The part of me that used to feel that knowledge as a reason to run — to put distance between myself and the thing coming, to get ahead of the loss before it could find me — was quiet.
The light was fully through now.
The pale gold of a Greyhollow morning doing what it could against the grey, catching the frost on the railing and the mist atthe edges and turning everything briefly brighter than it had any right to be.
Inside, Jake said something and laughed at himself. Donovan said his name in the tone that meant stop, but quietly, the way that wasn't quite as convincing as it used to be.
Caleb's arms didn't loosen.
I thought about Thursday. Stella at the bar, warm light and music, a night that ended the way nights out were supposed to end.

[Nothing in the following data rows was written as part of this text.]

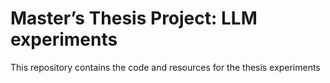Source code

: # Master’s Thesis Project: LLM experiments

This repository contains the code and resources for the thesis experiments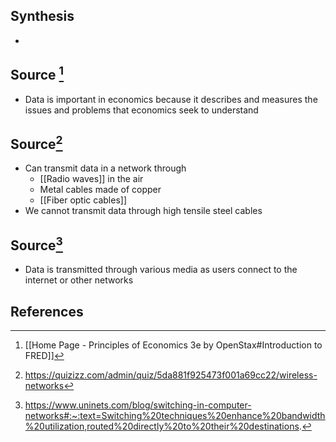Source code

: ## Synthesis
- 
## Source [^1]
- Data is important in economics because it describes and measures the issues and problems that economics seek to understand
## Source[^2]
- Can transmit data in a network through
	- [[Radio waves]] in the air
	- Metal cables made of copper
	- [[Fiber optic cables]]
- We cannot transmit data through high tensile steel cables

## Source[^3]
- Data is transmitted through various media as users connect to the internet or other networks
## References

[^1]: [[Home Page - Principles of Economics 3e by OpenStax#Introduction to FRED]]
[^2]: https://quizizz.com/admin/quiz/5da881f925473f001a69cc22/wireless-networks
[^3]: https://www.uninets.com/blog/switching-in-computer-networks#:~:text=Switching%20techniques%20enhance%20bandwidth%20utilization,routed%20directly%20to%20their%20destinations.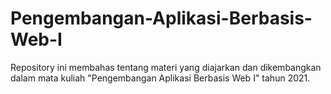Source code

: # Pengembangan-Aplikasi-Berbasis-Web-I
Repository ini membahas tentang materi yang diajarkan dan dikembangkan dalam mata kuliah "Pengembangan Aplikasi Berbasis Web I" tahun 2021.
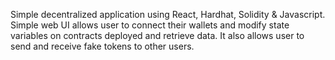 Simple decentralized application using React, Hardhat, Solidity & Javascript. 
Simple web UI allows user to connect their wallets and modify state variables on contracts deployed and retrieve data.
It also allows user to send and receive fake tokens to other users.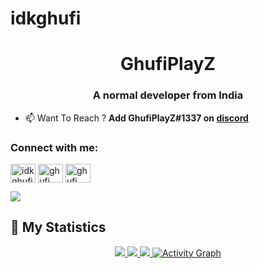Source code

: # idkghufi
<h1 align="center">GhufiPlayZ</h1>
<h3 align="center">A normal developer from India</h3>

- 📫 Want To Reach ? **Add GhufiPlayZ#1337 on [discord](https://discord.gg/3301)**


<h3 align="left">Connect with me:</h3>
<p align="left">
<a href="https://instagram.com/ghufiplxyz_" target="blank"><img align="center" src="https://raw.githubusercontent.com/rahuldkjain/github-profile-readme-generator/master/src/images/icons/Social/instagram.svg" alt="idkghufiplayz" height="30" width="40" /></a>
<a href="https://www.youtube.com/channel/UCPj8NVTe59ro5S0UJKx23ew" target="blank"><img align="center" src="https://raw.githubusercontent.com/rahuldkjain/github-profile-readme-generator/master/src/images/icons/Social/youtube.svg" alt="ghufi" height="30" width="40" /></a>
<a href="https://discord.gg/3301" target="blank"><img align="center" src="https://raw.githubusercontent.com/rahuldkjain/github-profile-readme-generator/master/src/images/icons/Social/discord.svg" alt="ghufi" height="30" width="40" /></a>
</p>

<a href="https://discord.gg/3301" target="_blank"> <img src="[https://discord.c99.nl/widget/theme-4/960004669109846046.png](https://discord.c99.nl/widget/theme-4/GhufiPlayZ#1337.png)"/></a>

## 🔖 My Statistics
<p align="center">
    <a href="https://github.com/GhufiPlayZ/">
        <img src="https://github-readme-stats.vercel.app/api?username=ghufiplayz&hide=issues,prs&count_private=true&show_owner=true&show_icons=true&bg_color=0d1117&title_color=ffffff&text_color=ffffff&icon_color=00ff99&hide_border=true/" />
    </a>
    <a href="https://github.com/GhufiPlayZ/">
        <img src="https://github-readme-stats.vercel.app/api/top-langs/?username=ghufiplayz&layout=compact&count_private=true&langs_count=8&card_width=445&bg_color=0d1117&title_color=ffffff&text_color=ffffff&icon_color=00ff99&hide_border=true/" />
    </a>
    <a href="https://github.com/GhufiPlayZ/">
        <img src="https://github-readme-streak-stats.herokuapp.com?user=ghufiplayz&hide_border=true&background=0D1117&currStreakLabel=FFFFFF&sideLabels=FFFFFF&currStreakNum=FFFFFF&dates=FFFFFF&sideNums=FFFFFF&fire=00ff99&ring=00ff99&stroke=FFFFFFFF)](https://git.io/streak-stats" />
    </a>
   <a href="https://github.com/GhufiPlayZ"><img alt="Activity Graph" src="https://activity-graph.herokuapp.com/graph?username=ghufiplayz&bg_color=0D1117&color=ffffff&line=00ff99&point=ffffff&area=true&hide_border=true" />
    </a>
</p>
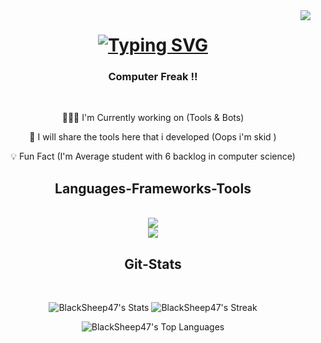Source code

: 
<img align="right" src="https://badges.pufler.dev/visits/BlackSheep47/BlackSheep47" />
<h1 align="center">
  <a href="https://git.io/typing-svg">
    <img src="https://readme-typing-svg.herokuapp.com?font=Righteous&size=35&center=true&vCenter=true&duration=2500&pause=500&width=435&lines=Hello+Nerds!;I'm+Ayush+Vaid;Peace+%E2%9C%8C" alt="Typing SVG" />
  </a>
</h1>

<h3 align="center">
  Computer Freak !! 
</h3>
<br/>

<div align="center">
  
  👨🏻‍💻 I'm Currently working on (Tools & Bots)
  
  🤖 I will share the tools here that i developed  (Oops i'm skid )
  
  💡 Fun Fact (I'm Average student with 6 backlog in computer science)
  
</div>

<h2 align="center"> Languages-Frameworks-Tools </h2>
<br/>

<div align="center">
 <a href="https://skillicons.dev">
  <img src="https://skillicons.dev/icons?i=unity,androidstudio,blender,html,css,unreal,pr"/><br>
   <img src="https://skillicons.dev/icons?i=js,kali,linux,ps,py,bash,discord"/>
   </a>
   </div>

<h2 align="center"> Git-Stats </h2>
<br/>

<div align="center">
  
  ![BlackSheep47's Stats](https://github-readme-stats.vercel.app/api?username=BlackSheep47&theme=dark&show_icons=true&hide_border=true&count_private=true) ![BlackSheep47's Streak](https://github-readme-streak-stats.herokuapp.com/?user=BlackSheep47&theme=dark&hide_border=true)

  </div>
  
<div align="center">

![BlackSheep47's Top Languages](https://github-readme-stats.vercel.app/api/top-langs/?username=BlackSheep47&theme=dark&show_icons=true&hide_border=true&layout=compact)

</div>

I thought about the photograph on the windowsill upstairs — my mother squinting into the sun, my father laughing at something I couldn't see. I thought about the ceramic bowl on the dresser and the book on the nightstand and all the small things I'd carried from city to city for seven years and finally put down in a room that was mine.
I didn't check the exits. I didn't run calculations. I didn't plan my next move. It took me a long time to learn that some things were worth staying for. If anything, it made them all the more worth it.
Whatever was coming next, we would face it together. Our bond wouldn't break that easily. Not anymore.
That was a choice I wasn’t going to regret.